• Exercise brief:
Below are some entries; state how many of their lines include the word "none" and give no more than that number.

• Extracted records:
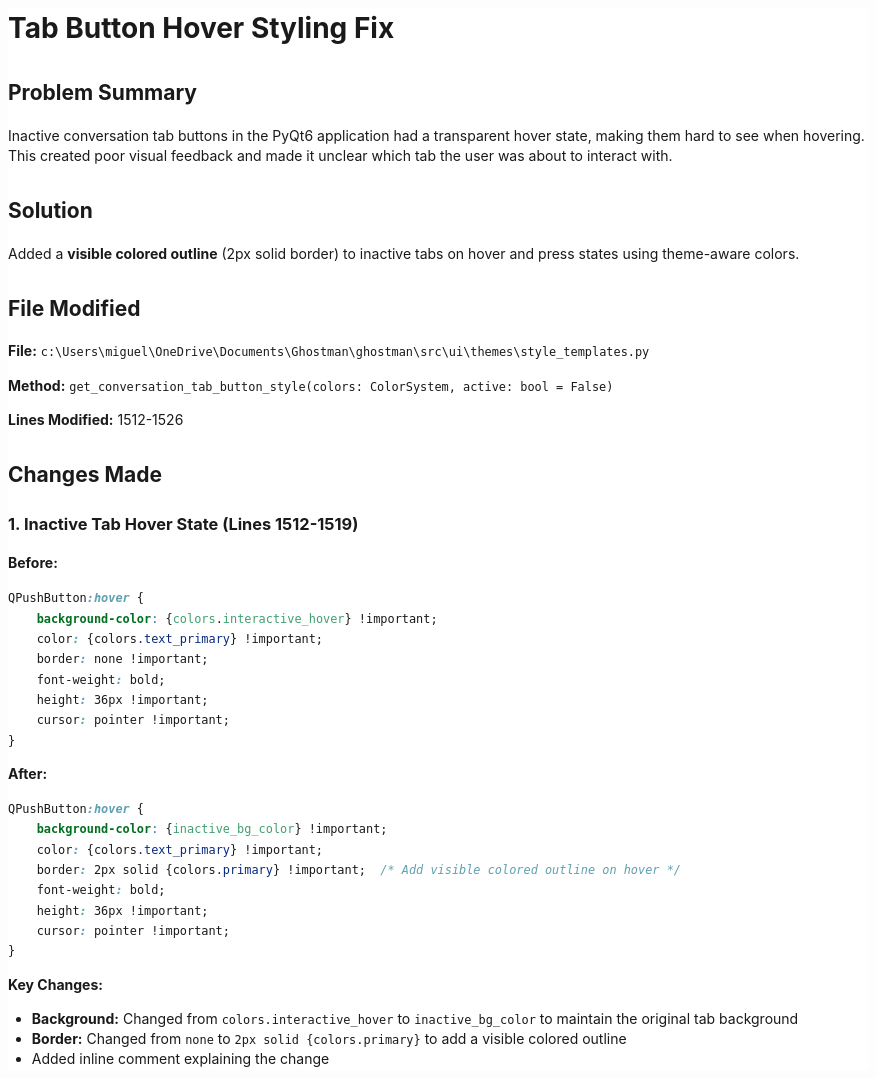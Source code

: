 # Tab Button Hover Styling Fix

## Problem Summary
Inactive conversation tab buttons in the PyQt6 application had a transparent hover state, making them hard to see when hovering. This created poor visual feedback and made it unclear which tab the user was about to interact with.

## Solution
Added a **visible colored outline** (2px solid border) to inactive tabs on hover and press states using theme-aware colors.

## File Modified
**File:** `c:\Users\miguel\OneDrive\Documents\Ghostman\ghostman\src\ui\themes\style_templates.py`

**Method:** `get_conversation_tab_button_style(colors: ColorSystem, active: bool = False)`

**Lines Modified:** 1512-1526

## Changes Made

### 1. Inactive Tab Hover State (Lines 1512-1519)

**Before:**
```css
QPushButton:hover {
    background-color: {colors.interactive_hover} !important;
    color: {colors.text_primary} !important;
    border: none !important;
    font-weight: bold;
    height: 36px !important;
    cursor: pointer !important;
}
```

**After:**
```css
QPushButton:hover {
    background-color: {inactive_bg_color} !important;
    color: {colors.text_primary} !important;
    border: 2px solid {colors.primary} !important;  /* Add visible colored outline on hover */
    font-weight: bold;
    height: 36px !important;
    cursor: pointer !important;
}
```

**Key Changes:**
- **Background:** Changed from `colors.interactive_hover` to `inactive_bg_color` to maintain the original tab background
- **Border:** Changed from `none` to `2px solid {colors.primary}` to add a visible colored outline
- Added inline comment explaining the change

• Result for this task:
2